Okay. And then, secondly on the expense run rate, can we use Q4 as a good run rate going forward at least for 2016 anyway, roughly $7.6 million a quarter.
Yes, now while we don’t forecast going forward, my comments talk about we’re making every effort from our budget that we set to manage our expenses consistent with 2015, so I think '14 is a -- fourth quarter is a good run rate. We’ll continue to see a shift to focus on more commercial spending related to sales and marketing and reimbursement and lastly around clinical and research, but in aggregate we’ve put a budget in place that says that we can control out expenses consistent with 2015.
Okay. Great, thank you. And maybe one last one, so as of 12/31 12.8 million fully diluted shares outstanding, 1.2 million will follow up, what is that post the second tranche that was in January, what’s the fully diluted share count ?
Well that continues to change as you know Mac [ph] because the count gradually changes with the amortization reach tranche, a lead tranche will amortize over a 24 month period, so it will be gradual over the year and we’ll report that on a quarterly basis.

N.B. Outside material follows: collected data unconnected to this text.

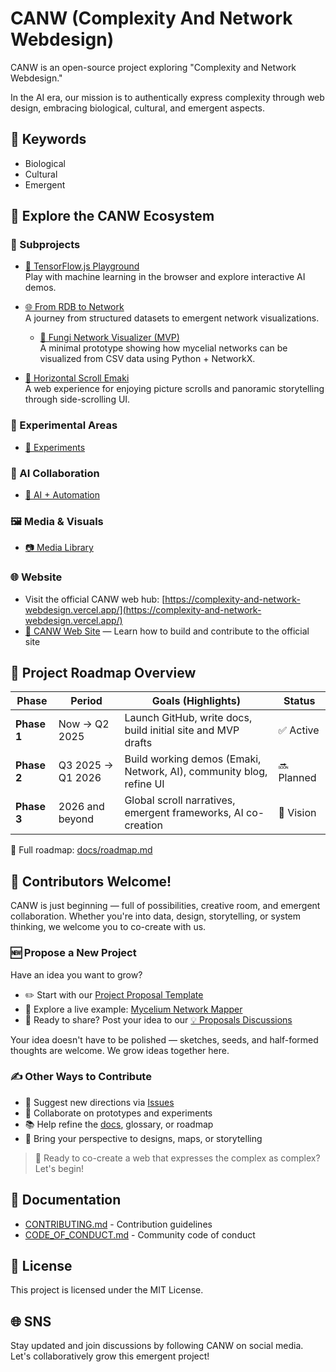 # CANW (Complexity And Network Webdesign)

CANW is an open-source project exploring "Complexity and Network Webdesign."

In the AI era, our mission is to authentically express complexity through web design, embracing biological, cultural, and emergent aspects.

## 🔑 Keywords
- Biological
- Cultural
- Emergent

## 🧭 Explore the CANW Ecosystem

### 📂 Subprojects

- [🤖 TensorFlow.js Playground](./projects/tensorflowjs-playground/README.md)  
  Play with machine learning in the browser and explore interactive AI demos.

- [🌐 From RDB to Network](./projects/from-rdb-to-network/README.md)  
  A journey from structured datasets to emergent network visualizations.

  - [🍄 Fungi Network Visualizer (MVP)](./projects/from-rdb-to-network/fungi-network/README.md)  
    A minimal prototype showing how mycelial networks can be visualized from CSV data using Python + NetworkX.

- [📜 Horizontal Scroll Emaki](./projects/horizontal-scroll-emaki/README.md)  
  A web experience for enjoying picture scrolls and panoramic storytelling through side-scrolling UI.



### 🔬 Experimental Areas
- [🧪 Experiments](./experiments/README.md)

### 🤖 AI Collaboration
- [🤝 AI + Automation](./ai-collaboration/README.md)

### 🖼️ Media & Visuals
- [📷 Media Library](./media/README.md)

### 🌐 Website
- Visit the official CANW web hub: [https://complexity-and-network-webdesign.vercel.app/](https://complexity-and-network-webdesign.vercel.app/)
- [📘 CANW Web Site](./site/README.md) — Learn how to build and contribute to the official site


## 🧭 Project Roadmap Overview

| Phase        | Period            | Goals (Highlights)                                              | Status     |
|--------------|------------------|------------------------------------------------------------------|------------|
| **Phase 1**  | Now → Q2 2025     | Launch GitHub, write docs, build initial site and MVP drafts    | ✅ Active   |
| **Phase 2**  | Q3 2025 → Q1 2026 | Build working demos (Emaki, Network, AI), community blog, refine UI | 🔜 Planned  |
| **Phase 3**  | 2026 and beyond   | Global scroll narratives, emergent frameworks, AI co-creation    | 🌌 Vision   |

📖 Full roadmap: [docs/roadmap.md](./docs/roadmap.md)


## 🌟 Contributors Welcome!
CANW is just beginning — full of possibilities, creative room, and emergent collaboration.
Whether you're into data, design, storytelling, or system thinking, we welcome you to co-create with us.

### 🆕 Propose a New Project

Have an idea you want to grow?
- ✏️ Start with our [Project Proposal Template](./docs/new_project_propesal/new_project_propesal.md)
- 🌿 Explore a live example: [Mycelium Network Mapper](./docs/new_project_propesal/sample/mycelium-network-mapper.md)
- 💬 Ready to share? Post your idea to our [💡 Proposals Discussions](https://github.com/satoshi-create/complexity-and-network-webdesign/discussions/categories/-proposals)

Your idea doesn't have to be polished — sketches, seeds, and half-formed thoughts are welcome.
We grow ideas together here.

### ✍️ Other Ways to Contribute

- 📌 Suggest new directions via [Issues](https://github.com/satoshi-create/complexity-and-network-webdesign/issues)
- 🧪 Collaborate on prototypes and experiments
- 📚 Help refine the [docs](./docs/README.md), glossary, or roadmap
- 🎨 Bring your perspective to designs, maps, or storytelling

> 🌱 Ready to co-create a web that expresses the complex as complex? Let's begin!

## 📖 Documentation
- [CONTRIBUTING.md](./CONTRIBUTING.md) - Contribution guidelines
- [CODE_OF_CONDUCT.md](./CODE_OF_CONDUCT.md) - Community code of conduct

## 📜 License
This project is licensed under the MIT License.

## 🌐 SNS
Stay updated and join discussions by following CANW on social media. Let's collaboratively grow this emergent project!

Okay. All right thank you very much.
And I’m showing no further questions at this time. I will now like to turn the call back over to Dan for any closing remarks.
Thank you. Thank you all for joining our call today and we look forward to providing you with updates throughout the year including on our next call which we don’t expect to host after the end of the first quarter, but rather after our annual shareholder meeting and once we have made material progress to our vBlock program we would anticipate that that’s going to be sometime late in the second quarter. In the meantime, feel free to reach out to us at any time. Thank you everyone.
Ladies and gentlemen, thank you for participating in today’s conference. You may all disconnect. Everyone have a great day.